Write out all of the records precisely. Skip anything that is a picture.

** Recorded information follows **

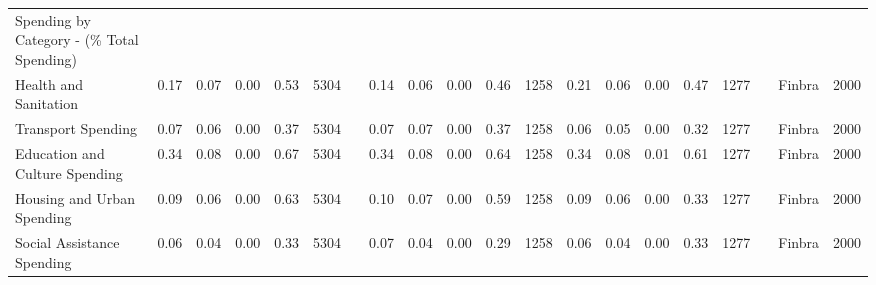 \begin{sidewaystable}
\begin{table}[H]
\begin{footnotesize}
\begin{center}
{\begin{threeparttable}[b]
\begin{tabular}{rrrrrrrrrrrrrrrrrrrr}
    \multicolumn{1}{l}{Spending by Category - (\% Total Spending)} &       &       &       &       &       &       &       &       &       &       &       &       &       &       &       &       &       &       &  \\
    \multicolumn{1}{l}{Health and Sanitation} & \multicolumn{1}{c}{0.17} & \multicolumn{1}{c}{0.07} & \multicolumn{1}{c}{0.00} & \multicolumn{1}{c}{0.53} & \multicolumn{1}{c}{5304} &       & \multicolumn{1}{c}{0.14} & \multicolumn{1}{c}{0.06} & \multicolumn{1}{c}{0.00} & \multicolumn{1}{c}{0.46} & \multicolumn{1}{c}{1258} & \multicolumn{1}{c}{0.21} & \multicolumn{1}{c}{0.06} & \multicolumn{1}{c}{0.00} & \multicolumn{1}{c}{0.47} & \multicolumn{1}{c}{1277} &       & \multicolumn{1}{c}{Finbra} & \multicolumn{1}{c}{2000} \\
    \multicolumn{1}{l}{Transport Spending} & \multicolumn{1}{c}{0.07} & \multicolumn{1}{c}{0.06} & \multicolumn{1}{c}{0.00} & \multicolumn{1}{c}{0.37} & \multicolumn{1}{c}{5304} &       & \multicolumn{1}{c}{0.07} & \multicolumn{1}{c}{0.07} & \multicolumn{1}{c}{0.00} & \multicolumn{1}{c}{0.37} & \multicolumn{1}{c}{1258} & \multicolumn{1}{c}{0.06} & \multicolumn{1}{c}{0.05} & \multicolumn{1}{c}{0.00} & \multicolumn{1}{c}{0.32} & \multicolumn{1}{c}{1277} &       & \multicolumn{1}{c}{Finbra} & \multicolumn{1}{c}{2000} \\
    \multicolumn{1}{l}{Education and Culture Spending} & \multicolumn{1}{c}{0.34} & \multicolumn{1}{c}{0.08} & \multicolumn{1}{c}{0.00} & \multicolumn{1}{c}{0.67} & \multicolumn{1}{c}{5304} &       & \multicolumn{1}{c}{0.34} & \multicolumn{1}{c}{0.08} & \multicolumn{1}{c}{0.00} & \multicolumn{1}{c}{0.64} & \multicolumn{1}{c}{1258} & \multicolumn{1}{c}{0.34} & \multicolumn{1}{c}{0.08} & \multicolumn{1}{c}{0.01} & \multicolumn{1}{c}{0.61} & \multicolumn{1}{c}{1277} &       & \multicolumn{1}{c}{Finbra} & \multicolumn{1}{c}{2000} \\
    \multicolumn{1}{l}{Housing and Urban Spending} & \multicolumn{1}{c}{0.09} & \multicolumn{1}{c}{0.06} & \multicolumn{1}{c}{0.00} & \multicolumn{1}{c}{0.63} & \multicolumn{1}{c}{5304} &       & \multicolumn{1}{c}{0.10} & \multicolumn{1}{c}{0.07} & \multicolumn{1}{c}{0.00} & \multicolumn{1}{c}{0.59} & \multicolumn{1}{c}{1258} & \multicolumn{1}{c}{0.09} & \multicolumn{1}{c}{0.06} & \multicolumn{1}{c}{0.00} & \multicolumn{1}{c}{0.33} & \multicolumn{1}{c}{1277} &       & \multicolumn{1}{c}{Finbra} & \multicolumn{1}{c}{2000} \\
    \multicolumn{1}{l}{Social Assistance Spending} & \multicolumn{1}{c}{0.06} & \multicolumn{1}{c}{0.04} & \multicolumn{1}{c}{0.00} & \multicolumn{1}{c}{0.33} & \multicolumn{1}{c}{5304} &       & \multicolumn{1}{c}{0.07} & \multicolumn{1}{c}{0.04} & \multicolumn{1}{c}{0.00} & \multicolumn{1}{c}{0.29} & \multicolumn{1}{c}{1258} & \multicolumn{1}{c}{0.06} & \multicolumn{1}{c}{0.04} & \multicolumn{1}{c}{0.00} & \multicolumn{1}{c}{0.33} & \multicolumn{1}{c}{1277} &       & \multicolumn{1}{c}{Finbra} & \multicolumn{1}{c}{2000} \\

\end{tabular}
\end{threeparttable}}
\end{center}
\end{footnotesize}
\end{table}
\end{sidewaystable}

** End of Recorded information **

**Exercise solution:**
 \begin{sidewaystable}
\begin{table}[H]
\begin{footnotesize}
\begin{center}
{\begin{threeparttable}[b]
\begin{tabular}{rrrrrrrrrrrrrrrrrrrr}
    \multicolumn{1}{l}{Spending by Category - (\% Total Spending)} &       &       &       &       &       &       &       &       &       &       &       &       &       &       &       &       &       &       &  \\
    \multicolumn{1}{l}{Health and Sanitation} & \multicolumn{1}{c}{0.17} & \multicolumn{1}{c}{0.07} & \multicolumn{1}{c}{0.00} & \multicolumn{1}{c}{0.53} & \multicolumn{1}{c}{5304} &       & \multicolumn{1}{c}{0.14} & \multicolumn{1}{c}{0.06} & \multicolumn{1}{c}{0.00} & \multicolumn{1}{c}{0.46} & \multicolumn{1}{c}{1258} & \multicolumn{1}{c}{0.21} & \multicolumn{1}{c}{0.06} & \multicolumn{1}{c}{0.00} & \multicolumn{1}{c}{0.47} & \multicolumn{1}{c}{1277} &       & \multicolumn{1}{c}{Finbra} & \multicolumn{1}{c}{2000} \\
    \multicolumn{1}{l}{Transport Spending} & \multicolumn{1}{c}{0.07} & \multicolumn{1}{c}{0.06} & \multicolumn{1}{c}{0.00} & \multicolumn{1}{c}{0.37} & \multicolumn{1}{c}{5304} &       & \multicolumn{1}{c}{0.07} & \multicolumn{1}{c}{0.07} & \multicolumn{1}{c}{0.00} & \multicolumn{1}{c}{0.37} & \multicolumn{1}{c}{1258} & \multicolumn{1}{c}{0.06} & \multicolumn{1}{c}{0.05} & \multicolumn{1}{c}{0.00} & \multicolumn{1}{c}{0.32} & \multicolumn{1}{c}{1277} &       & \multicolumn{1}{c}{Finbra} & \multicolumn{1}{c}{2000} \\
    \multicolumn{1}{l}{Education and Culture Spending} & \multicolumn{1}{c}{0.34} & \multicolumn{1}{c}{0.08} & \multicolumn{1}{c}{0.00} & \multicolumn{1}{c}{0.67} & \multicolumn{1}{c}{5304} &       & \multicolumn{1}{c}{0.34} & \multicolumn{1}{c}{0.08} & \multicolumn{1}{c}{0.00} & \multicolumn{1}{c}{0.64} & \multicolumn{1}{c}{1258} & \multicolumn{1}{c}{0.34} & \multicolumn{1}{c}{0.08} & \multicolumn{1}{c}{0.01} & \multicolumn{1}{c}{0.61} & \multicolumn{1}{c}{1277} &       & \multicolumn{1}{c}{Finbra} & \multicolumn{1}{c}{2000} \\
    \multicolumn{1}{l}{Housing and Urban Spending} & \multicolumn{1}{c}{0.09} & \multicolumn{1}{c}{0.06} & \multicolumn{1}{c}{0.00} & \multicolumn{1}{c}{0.63} & \multicolumn{1}{c}{5304} &       & \multicolumn{1}{c}{0.10} & \multicolumn{1}{c}{0.07} & \multicolumn{1}{c}{0.00} & \multicolumn{1}{c}{0.59} & \multicolumn{1}{c}{1258} & \multicolumn{1}{c}{0.09} & \multicolumn{1}{c}{0.06} & \multicolumn{1}{c}{0.00} & \multicolumn{1}{c}{0.33} & \multicolumn{1}{c}{1277} &       & \multicolumn{1}{c}{Finbra} & \multicolumn{1}{c}{2000} \\
    \multicolumn{1}{l}{Social Assistance Spending} & \multicolumn{1}{c}{0.06} & \multicolumn{1}{c}{0.04} & \multicolumn{1}{c}{0.00} & \multicolumn{1}{c}{0.33} & \multicolumn{1}{c}{5304} &       & \multicolumn{1}{c}{0.07} & \multicolumn{1}{c}{0.04} & \multicolumn{1}{c}{0.00} & \multicolumn{1}{c}{0.29} & \multicolumn{1}{c}{1258} & \multicolumn{1}{c}{0.06} & \multicolumn{1}{c}{0.04} & \multicolumn{1}{c}{0.00} & \multicolumn{1}{c}{0.33} & \multicolumn{1}{c}{1277} &       & \multicolumn{1}{c}{Finbra} & \multicolumn{1}{c}{2000} \\

\end{tabular}
\end{threeparttable}}
\end{center}
\end{footnotesize}
\end{table}
\end{sidewaystable}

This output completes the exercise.